Corte di Appello di Firenze 28 febbraio 2013, n. 369
Con atto di citazione notificato il 28 settembre 2006 ….. conveniva davanti alla Corte di Appello
di Firenze il Condominio di via … n. … ,d’ora in poi più semplicemente Condominio,
proponendo appello avverso la sentenza 21 marzo 2006 n. 53/06, con la quale il Tribunale di
Pistoia – Sezione distaccata di Monsummano Terme aveva respinto la domanda di risarcimento
dei danni subiti dal suo quartiere in conseguenza di infiltrazioni e muffe per assenza di
responsabilità del Condominio avendo lo stesso …. alterato lo stato dei luoghi per avere adibito
a civile abitazione una soffitta, praticando altresì aperture nel tetto. Esponeva l’appellante che
la sentenza impugnata era ingiusta in quanto le infiltrazioni esistevano già prima dell’acquisto,
erano state poste all’ordine del giorno di varie assemblee, ne era stata deliberata l’eliminazione
ma i lavori non erano stati eseguiti; alla specie sarebbe applicabile il disposto di cui all’art.

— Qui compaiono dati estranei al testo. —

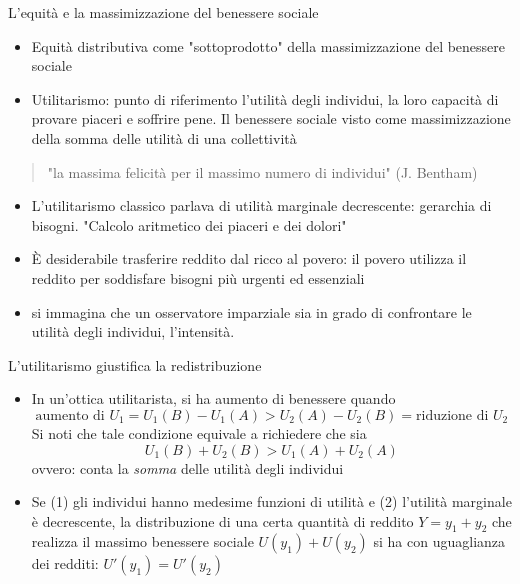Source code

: \documentclass[11pt]{beamer}
\begin{document}
\begin{frame}{L'equità e la massimizzazione del benessere sociale}
\begin{itemize}
\item \alert{Equità distributiva} come "sottoprodotto" della massimizzazione del
benessere sociale
\item \alert{Utilitarismo}: punto di riferimento l'utilità degli individui, la loro
capacità di provare piaceri e soffrire pene. Il benessere sociale visto come
massimizzazione della somma delle utilità di una collettività
\end{itemize}
\begin{quote}
"la massima felicità per il massimo numero di individui" (J. Bentham)
\end{quote}
\begin{itemize}
\item L'utilitarismo classico parlava di utilità marginale decrescente: gerarchia
di bisogni. "Calcolo aritmetico dei piaceri e dei dolori"
\item È desiderabile trasferire reddito dal ricco al povero: il povero utilizza il
reddito per soddisfare bisogni più urgenti ed essenziali
\item si immagina che un osservatore imparziale sia in grado di confrontare le
utilità degli individui, l'intensità.
\end{itemize}
\end{frame}

\begin{frame}{L'utilitarismo giustifica la redistribuzione}
\begin{itemize}
\item In un'ottica utilitarista, si ha aumento di benessere quando 
\begin{equation*}
\text{aumento di $U_{1}$} = U_{1}(B)-U_{1}(A) > U_{2}(A)-U_{2}(B) =
\text{riduzione di $U_{2}$}
\end{equation*}
Si noti che tale condizione equivale a richiedere che sia
\begin{equation*}
U_{1}(B)+U_{2}(B) >  U_{1}(A)+U_{2}(A)
\end{equation*}
ovvero: conta la \emph{somma} delle utilità degli individui
\item Se (1) gli individui hanno medesime funzioni di utilità e (2) l'utilità
marginale è decrescente, la distribuzione di una certa quantità di reddito
$Y=y_1+y_2$ che realizza il massimo benessere sociale $U(y_1)+U(y_2)$ si ha con
uguaglianza dei redditi: $U'(y_{1})=U'(y_{2})$
\end{itemize}
\end{frame}
\end{document}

2051 c.c. e non, come ritenuto dal primo giudice, l’art. 2043 c.c.; la C.T.U. aveva evidenziato
quale causa principale la cattiva realizzazione della gronda; non era stata adeguatamente
motivata la compensazione per 1/3 delle spese legali. Radicatosi il contraddittorio, il
Condominio contestava le censure mosse dalla parte appellante nei confronti della sentenza
impugnata, della quale chiedeva la conferma tranne per il capo della condanna alle spese,
spiegando appello incidentale relativamente alla compensazione parziale. Acquisito il fascicolo
di ufficio del procedimento di primo grado, la causa veniva trattenuta in decisione all’udienza
collegiale del 10 gennaio 2013, sulle conclusioni delle parti, precisate come in epigrafe
trascritte e decisa nella camera di consiglio del 24/1/2013.
Motivi della decisione
Sull’applicabilità dell’art. 2051 c.c. in materia di danni verificatisi in regime condominiale non
sembra possa dubitarsi, dato il costante e ripetuto insegnamento della giurisprudenza di
legittimità e di merito, che è ricorrente l’affermazione secondo cui il condominio di un edificio,
quale custode dei beni e dei servizi comuni, è obbligato ad adottare tutte le misure necessarie
affinché le cose comuni non rechino pregiudizio ad alcuno rispondendo, in base all’art. 2051
c.c., dei danni da queste cagionati alla porzione di proprietà esclusiva di uno dei condomini,
ancorché tali danni siano imputabili a difetti costruttivi dello stabile (Cass. civ. sez. II 12 luglio
2011 n. 15291; Tribunale Potenza 2 aprile 2009 n. 276 in Guida al diritto 2009, 36, 70). Si
tratta di una forma di responsabilità che viene anche qualificata oggettiva, prevista per far
fronte alle molteplici fonti di pericolo ravvisabili in particolari situazioni di fatto, determina,
sulla base dell’esistenza del solo effettivo nesso causale, la responsabilità del danneggiante per
il danno cagionato (rectius, verificatosi) come conseguenza immediata e diretta della propria
condotta. L’unica possibilità per liberarsi dalla responsabilità è dimostrare l’assenza del
rapporto di causalità tra la condotta e l’evento ovvero provare positivamente il fatto estraneo
alla propria sfera di controllo avente impulso causale autonomo: si configura, invece, la
responsabilità qualora persista l’incertezza sull’individuazione della causa concreta.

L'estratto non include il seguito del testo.